Senchas Már

Senchas Már (Old Irish for "Great Tradition") is the largest collection of early Irish legal texts, compiled into a single group sometime in the 8th century, though individual tracts vary in date. These tracts were almost certainly written by a variety of authors, though some suggest that certain authors wrote more than one of the included tracts. The collection was apparently made somewhere in the north midlands. The Senchas Már tracts have been subjected to the greatest amount of glossing and commentary in later manuscripts. Moreover, one of the few examples of Old Irish glossing has been given to the various texts of Senchas Már. These glosses were apparently made in Munster.

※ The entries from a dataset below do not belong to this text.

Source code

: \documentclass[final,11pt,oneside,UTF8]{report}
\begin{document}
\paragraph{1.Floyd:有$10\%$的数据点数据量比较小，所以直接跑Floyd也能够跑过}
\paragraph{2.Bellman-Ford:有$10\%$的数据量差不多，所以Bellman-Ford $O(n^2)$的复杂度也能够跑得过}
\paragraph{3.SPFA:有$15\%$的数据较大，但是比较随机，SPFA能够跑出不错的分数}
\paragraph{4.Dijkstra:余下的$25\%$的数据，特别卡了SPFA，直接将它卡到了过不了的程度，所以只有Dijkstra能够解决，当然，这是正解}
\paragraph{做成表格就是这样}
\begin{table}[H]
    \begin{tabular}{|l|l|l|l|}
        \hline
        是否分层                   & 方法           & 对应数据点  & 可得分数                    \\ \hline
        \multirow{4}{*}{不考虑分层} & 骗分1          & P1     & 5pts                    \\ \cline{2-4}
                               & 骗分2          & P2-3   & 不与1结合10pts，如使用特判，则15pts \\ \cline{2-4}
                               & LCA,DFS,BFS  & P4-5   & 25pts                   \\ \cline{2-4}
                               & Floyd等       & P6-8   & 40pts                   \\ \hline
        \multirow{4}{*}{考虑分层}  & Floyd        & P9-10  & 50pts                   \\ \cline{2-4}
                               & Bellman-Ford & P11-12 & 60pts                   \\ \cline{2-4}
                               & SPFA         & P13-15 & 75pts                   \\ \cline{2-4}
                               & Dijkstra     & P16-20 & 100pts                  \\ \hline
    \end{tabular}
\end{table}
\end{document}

The text has been arranged into thirds; three was apparently an important number to the Irish. A number of laws were grouped into threes, called triads—a practice also common in the Welsh. One scholar has recently suggested that there were a number of groups of six including one single tract, generally from the first third, two contiguous tracts generally in the second third, and three contiguous tracts from the third third. Each group of six is theorised as related to each other in various ways. The prologue ascribes the authorship of the book to a committee of nine appointed by St Patrick to revise the laws. It was composed of three kings, three bishops, and three professors of literature, poetry, and law. Chief among the latter was Dubthach. It became his duty to give a historical retrospect, and in doing so he exhibited "all the judgments of true nature which the Holy Ghost had spoken from the first occupation of this island down to the reception of the faith. What did not clash with the word of God in the written law and in the New Testament and with the consciences of believers was confirmed in the laws of the brehons by Patrick and by the ecclesiastics and chieftains of Ireland. This is the Senchus Mor."